Hotel investment reactivates, exceeds €1,000 million until June
By Mas Property
on Sun Jul 18 2021
Investment in the hotel sector has reached 1,094 million euros in the first six months of the year, thus exceeding the level reached in the entire previous year, of 955 million. In addition, it is one of the best semi-annual records of the last 15 years.
“Investment has been reactivated with extraordinary force”, say the experts at Colliers, who anticipate “very positive” prospects for the second half of the year, with ongoing operations of approximately 2 billion euros , of which about half are corresponds to transactions already agreed or very advanced, according to Colliers International.
With this, “the extraordinary slowdown in investment that occurred in 2020 as a result of the impact of covid-19 on the tourism sector seems to be behind us ,” the company that provides advisory and investment management services in real has highlighted.
Between purchases of existing hotels , buildings to be converted into a hotel and land for hotel developments, a total of 52 operations (7,333 rooms) have been closed.
The data for Spain contrast with those of other neighbouring countries such as Germany, the Netherlands or the United Kingdom, with investment levels still at a minimum .
The reason that Spain is one of the countries of maximum investment interest is that international investors believe that the hotel market for leisure will recover much earlier than the business market , and a good part of the Spanish hotel plant, mainly in the vacation area, continues to be owned by the chains.
Approximately 60% of investment in the first half of 2021 was concentrated in vacation assets, compared to 40% that monopolized the urban segment.
The perfect Storm
In the hotel investment market in Spain, there has been a combination of different elements that have made up “the perfect storm”, according to Laura Hernando, CEO of Colliers’ Hotels division.

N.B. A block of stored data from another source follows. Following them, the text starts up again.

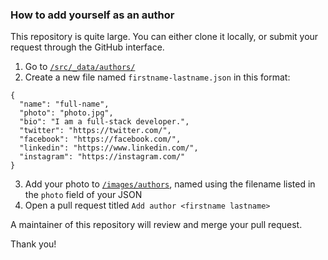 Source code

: ### How to add yourself as an author

This repository is quite large. You can either clone it locally, or submit your request through the GitHub interface.

1. Go to [`/src/_data/authors/`](/src/_data/authors/)
2. Create a new file named `firstname-lastname.json` in this format:

```
{
  "name": "full-name",
  "photo": "photo.jpg",
  "bio": "I am a full-stack developer.",
  "twitter": "https://twitter.com/",
  "facebook": "https://facebook.com/",
  "linkedin": "https://www.linkedin.com/",
  "instagram": "https://instagram.com/"
}
```

3. Add your photo to [`/images/authors`](/images/authors), named using the filename listed in the `photo` field of your JSON
4. Open a pull request titled `Add author <firstname lastname>`

A maintainer of this repository will review and merge your pull request.

Thank you!
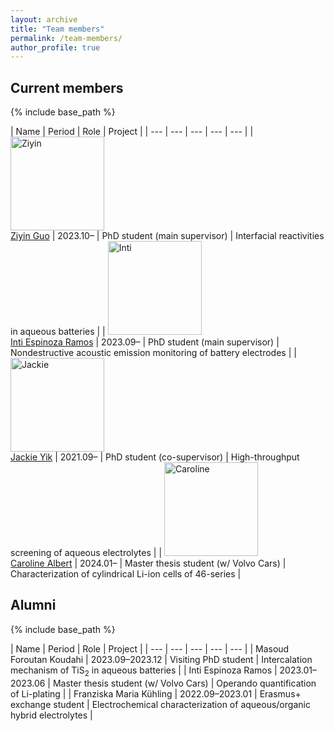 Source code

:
 ```yaml
---
layout: archive
title: "Team members"
permalink: /team-members/
author_profile: true
---
```



## Current members
{% include base_path %}

<style>
td, th {
   border: none!important;
}
</style>

| Name | Period | Role | Project |
| --- | --- | --- | --- | --- |
| <img src="/images/bio-photo.jpg" alt="Ziyin" style="height: 150px; width:150px;"/> <br/> [Ziyin Guo](https://www.katalog.uu.se/profile/?id=N23-1204) | 2023.10– |  PhD student (main supervisor) | Interfacial reactivities in aqueous batteries |
| <img src="/images/bio-photo.jpg" alt="Inti" style="height: 150px; width:150px;"/> <br/> [Inti Espinoza Ramos](https://www.katalog.uu.se/profile/?id=N22-763) | 2023.09– | PhD student (main supervisor) | Nondestructive acoustic emission monitoring of battery electrodes |
| <img src="/images/bio-photo.jpg" alt="Jackie" style="height: 150px; width:150px;"/> <br/> [Jackie Yik](https://www.katalog.uu.se/profile/?id=N21-1121) | 2021.09– |  PhD student (co-supervisor) | High-throughput screening of aqueous electrolytes |
| <img src="/images/bio-photo.jpg" alt="Caroline" style="height: 150px; width:150px;"/> <br/> [Caroline Albert](https://www.katalog.uu.se/profile/?id=N22-2331) | 2024.01– |  Master thesis student (w/ Volvo Cars) | Characterization of cylindrical Li-ion cells of 46-series |

<!--
{% for post in site.team-members reversed %}
  {% include archive-single.html %}
{% endfor %}
-->

## Alumni
{% include base_path %}

<style>
td, th {
   border: none!important;
}
</style>

| Name | Period | Role | Project |
| --- | --- | --- | --- | --- |
| Masoud Foroutan Koudahi  | 2023.09–2023.12 | Visiting PhD student | Intercalation mechanism of TiS<sub>2</sub> in aqueous batteries |
| Inti Espinoza Ramos | 2023.01–2023.06 | Master thesis student (w/ Volvo Cars) | Operando quantification of Li-plating |
| Franziska Maria Kühling | 2022.09–2023.01 | Erasmus+ exchange student | Electrochemical characterization of aqueous/organic hybrid electrolytes |

<!--
{% for post in site.team-members reversed %}
  {% include archive-single.html %}
{% endfor %}
-->

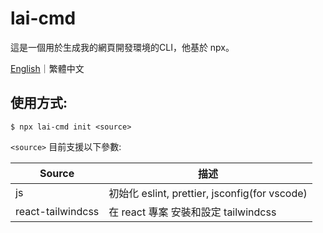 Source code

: # lai-cmd

這是一個用於生成我的網頁開發環境的CLI，他基於 npx。

[English](https://github.com/LaiJunBin/lai-cmd#lai-cmd)｜繁體中文

## 使用方式:

```
$ npx lai-cmd init <source>
```

`<source>` 目前支援以下參數:

Source           | 描述  |
--------------|-----|
js    | 初始化 eslint, prettier, jsconfig(for vscode) |
react-tailwindcss    | 在 react 專案 安裝和設定 tailwindcss |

Historically high levels of available liquidity have been coupled with great pressure from funds to invest ” after a 15-month drought, and the absolute need for many hotel chains to divest assets as a way to cover the significant liquidity gap generated by the impact of covid-19 “, he explained.
In addition, all this is taking place in a context of limited availability of financing for acquisitions, which suggests that investment activity will multiply as financing begins to flow, he added.

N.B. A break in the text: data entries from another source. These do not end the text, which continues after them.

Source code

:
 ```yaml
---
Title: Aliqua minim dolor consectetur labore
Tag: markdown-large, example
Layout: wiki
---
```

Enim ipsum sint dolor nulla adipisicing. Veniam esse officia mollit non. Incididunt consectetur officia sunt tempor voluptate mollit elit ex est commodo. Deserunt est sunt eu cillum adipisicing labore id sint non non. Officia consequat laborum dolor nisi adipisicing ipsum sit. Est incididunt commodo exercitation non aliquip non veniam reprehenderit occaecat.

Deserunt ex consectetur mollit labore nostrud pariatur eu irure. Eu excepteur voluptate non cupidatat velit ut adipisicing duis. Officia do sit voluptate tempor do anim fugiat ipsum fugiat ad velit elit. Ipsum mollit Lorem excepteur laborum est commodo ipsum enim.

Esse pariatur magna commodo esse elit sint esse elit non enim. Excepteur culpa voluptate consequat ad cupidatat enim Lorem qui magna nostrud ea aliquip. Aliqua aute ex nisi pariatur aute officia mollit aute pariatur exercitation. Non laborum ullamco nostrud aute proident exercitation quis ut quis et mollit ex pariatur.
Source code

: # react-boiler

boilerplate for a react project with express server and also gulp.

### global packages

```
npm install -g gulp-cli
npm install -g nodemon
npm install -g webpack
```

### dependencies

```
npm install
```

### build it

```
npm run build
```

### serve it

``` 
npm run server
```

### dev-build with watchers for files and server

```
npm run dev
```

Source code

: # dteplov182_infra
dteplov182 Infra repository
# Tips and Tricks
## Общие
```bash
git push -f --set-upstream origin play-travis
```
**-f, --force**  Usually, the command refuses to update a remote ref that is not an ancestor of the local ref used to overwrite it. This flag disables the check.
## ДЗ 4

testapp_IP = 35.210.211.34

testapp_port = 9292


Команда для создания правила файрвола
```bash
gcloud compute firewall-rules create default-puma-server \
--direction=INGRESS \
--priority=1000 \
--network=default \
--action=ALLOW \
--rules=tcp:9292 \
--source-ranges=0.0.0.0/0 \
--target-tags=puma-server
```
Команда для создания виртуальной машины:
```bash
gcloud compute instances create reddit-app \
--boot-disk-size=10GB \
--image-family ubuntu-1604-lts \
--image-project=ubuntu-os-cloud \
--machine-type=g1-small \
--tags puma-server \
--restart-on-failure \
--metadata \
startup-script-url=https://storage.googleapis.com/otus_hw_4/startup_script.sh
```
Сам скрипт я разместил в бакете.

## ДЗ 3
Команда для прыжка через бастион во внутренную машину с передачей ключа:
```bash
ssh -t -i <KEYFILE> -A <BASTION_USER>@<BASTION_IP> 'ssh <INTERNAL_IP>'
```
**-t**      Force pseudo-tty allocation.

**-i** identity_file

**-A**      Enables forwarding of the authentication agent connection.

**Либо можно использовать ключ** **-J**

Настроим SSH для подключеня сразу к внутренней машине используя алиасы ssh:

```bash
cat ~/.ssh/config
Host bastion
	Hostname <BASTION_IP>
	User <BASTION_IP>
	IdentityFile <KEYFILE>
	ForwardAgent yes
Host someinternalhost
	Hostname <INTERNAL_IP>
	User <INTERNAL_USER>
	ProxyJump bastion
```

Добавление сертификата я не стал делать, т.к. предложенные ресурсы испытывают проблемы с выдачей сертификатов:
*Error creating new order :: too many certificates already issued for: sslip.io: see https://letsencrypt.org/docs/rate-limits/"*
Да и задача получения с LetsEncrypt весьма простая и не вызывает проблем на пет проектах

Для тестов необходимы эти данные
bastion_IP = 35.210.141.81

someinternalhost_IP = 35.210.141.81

From the buyer’s point of view , during the first half of the year investment funds have predominated, with operations such as the purchase by Archer Capital of Edition Madrid; the recent acquisition of the NH Collection Calderón de Barcelona by LaSalle Investment, or Bankinter (jointly with private banking clients of the entity), acquiring a portfolio of 8 hotels owned by Meliá Hotels International.

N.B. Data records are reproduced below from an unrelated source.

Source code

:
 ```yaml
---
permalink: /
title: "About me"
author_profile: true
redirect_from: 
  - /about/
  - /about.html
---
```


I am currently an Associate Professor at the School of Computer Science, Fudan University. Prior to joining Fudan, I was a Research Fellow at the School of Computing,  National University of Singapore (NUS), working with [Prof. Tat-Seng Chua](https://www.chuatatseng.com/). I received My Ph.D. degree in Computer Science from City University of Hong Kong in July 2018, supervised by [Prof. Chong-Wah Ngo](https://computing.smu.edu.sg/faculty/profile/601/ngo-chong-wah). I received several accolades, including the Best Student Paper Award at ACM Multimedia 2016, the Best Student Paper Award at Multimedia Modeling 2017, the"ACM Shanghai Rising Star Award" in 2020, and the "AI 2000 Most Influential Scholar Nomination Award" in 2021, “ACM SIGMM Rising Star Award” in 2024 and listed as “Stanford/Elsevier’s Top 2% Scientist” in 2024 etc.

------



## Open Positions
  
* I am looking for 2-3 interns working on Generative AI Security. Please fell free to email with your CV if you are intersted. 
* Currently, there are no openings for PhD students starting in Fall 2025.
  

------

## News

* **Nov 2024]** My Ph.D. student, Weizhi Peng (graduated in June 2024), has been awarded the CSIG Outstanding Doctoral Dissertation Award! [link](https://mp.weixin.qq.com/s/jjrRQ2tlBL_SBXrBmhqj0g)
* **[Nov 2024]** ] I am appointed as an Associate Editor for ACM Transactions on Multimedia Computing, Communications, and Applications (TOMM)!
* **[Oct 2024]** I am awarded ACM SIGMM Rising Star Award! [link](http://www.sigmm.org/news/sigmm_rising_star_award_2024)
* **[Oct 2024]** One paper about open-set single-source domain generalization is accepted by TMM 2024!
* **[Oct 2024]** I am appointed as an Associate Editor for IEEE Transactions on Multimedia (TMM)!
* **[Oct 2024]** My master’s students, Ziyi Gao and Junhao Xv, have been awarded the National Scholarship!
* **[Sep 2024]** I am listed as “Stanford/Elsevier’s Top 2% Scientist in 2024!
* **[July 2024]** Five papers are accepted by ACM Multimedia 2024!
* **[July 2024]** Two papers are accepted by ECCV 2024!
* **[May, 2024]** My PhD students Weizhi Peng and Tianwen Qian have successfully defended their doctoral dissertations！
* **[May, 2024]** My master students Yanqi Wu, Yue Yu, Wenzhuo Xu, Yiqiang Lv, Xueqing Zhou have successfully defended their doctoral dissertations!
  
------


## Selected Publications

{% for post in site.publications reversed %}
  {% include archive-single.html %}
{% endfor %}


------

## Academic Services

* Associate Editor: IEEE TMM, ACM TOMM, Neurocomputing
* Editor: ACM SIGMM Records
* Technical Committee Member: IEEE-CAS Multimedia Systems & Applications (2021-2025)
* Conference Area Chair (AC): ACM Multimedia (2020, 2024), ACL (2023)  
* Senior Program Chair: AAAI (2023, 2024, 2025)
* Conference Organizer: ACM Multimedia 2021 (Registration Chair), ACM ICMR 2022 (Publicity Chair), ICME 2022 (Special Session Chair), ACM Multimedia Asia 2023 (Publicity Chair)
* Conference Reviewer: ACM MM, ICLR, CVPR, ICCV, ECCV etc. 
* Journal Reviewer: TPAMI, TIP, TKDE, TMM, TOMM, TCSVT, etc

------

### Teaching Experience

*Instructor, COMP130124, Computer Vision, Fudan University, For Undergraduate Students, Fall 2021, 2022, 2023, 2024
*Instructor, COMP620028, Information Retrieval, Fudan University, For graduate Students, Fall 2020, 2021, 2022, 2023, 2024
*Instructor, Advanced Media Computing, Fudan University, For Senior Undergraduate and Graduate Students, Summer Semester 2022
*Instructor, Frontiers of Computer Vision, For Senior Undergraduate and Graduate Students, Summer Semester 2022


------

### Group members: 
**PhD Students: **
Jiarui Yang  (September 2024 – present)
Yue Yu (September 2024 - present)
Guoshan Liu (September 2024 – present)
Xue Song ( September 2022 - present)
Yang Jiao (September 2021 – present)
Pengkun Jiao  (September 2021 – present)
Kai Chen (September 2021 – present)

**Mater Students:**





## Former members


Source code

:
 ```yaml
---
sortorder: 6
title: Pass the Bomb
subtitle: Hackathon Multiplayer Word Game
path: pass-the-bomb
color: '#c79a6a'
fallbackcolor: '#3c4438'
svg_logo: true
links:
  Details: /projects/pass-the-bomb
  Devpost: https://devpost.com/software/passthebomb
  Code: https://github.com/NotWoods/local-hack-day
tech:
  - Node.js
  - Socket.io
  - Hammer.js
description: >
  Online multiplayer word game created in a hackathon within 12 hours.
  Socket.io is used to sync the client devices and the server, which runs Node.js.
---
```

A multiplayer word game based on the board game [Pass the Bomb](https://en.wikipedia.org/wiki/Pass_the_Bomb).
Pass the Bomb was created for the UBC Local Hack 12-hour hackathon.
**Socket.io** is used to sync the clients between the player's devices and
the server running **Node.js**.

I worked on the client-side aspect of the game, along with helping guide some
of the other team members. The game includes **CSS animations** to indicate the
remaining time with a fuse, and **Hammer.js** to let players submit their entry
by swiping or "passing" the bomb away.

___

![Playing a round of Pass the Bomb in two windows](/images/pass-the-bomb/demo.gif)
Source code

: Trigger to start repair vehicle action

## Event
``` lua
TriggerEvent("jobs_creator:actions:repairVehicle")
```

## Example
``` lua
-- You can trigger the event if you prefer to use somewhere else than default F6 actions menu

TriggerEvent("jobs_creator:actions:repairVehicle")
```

Among the operations in the second part of the year, the sale of the Gran Hotel Central de Barcelona by Único Hotels to Schroders, announced in the first days of July, and the move made by Riu Hotels & Resorts to acquire the minority position (49% ) held by TUI in its ‘joint venture’ -which includes 21 hotels, of which 8 are located in Spain- and which will be formalized shortly.
Added to these are the sale of the Tryp Apolo in Barcelona and the hotel portfolio owned by Selenta Hotel Group , in addition to the new market launch of the Ayre Hoteles portfolio and multiple operations on individual assets currently underway.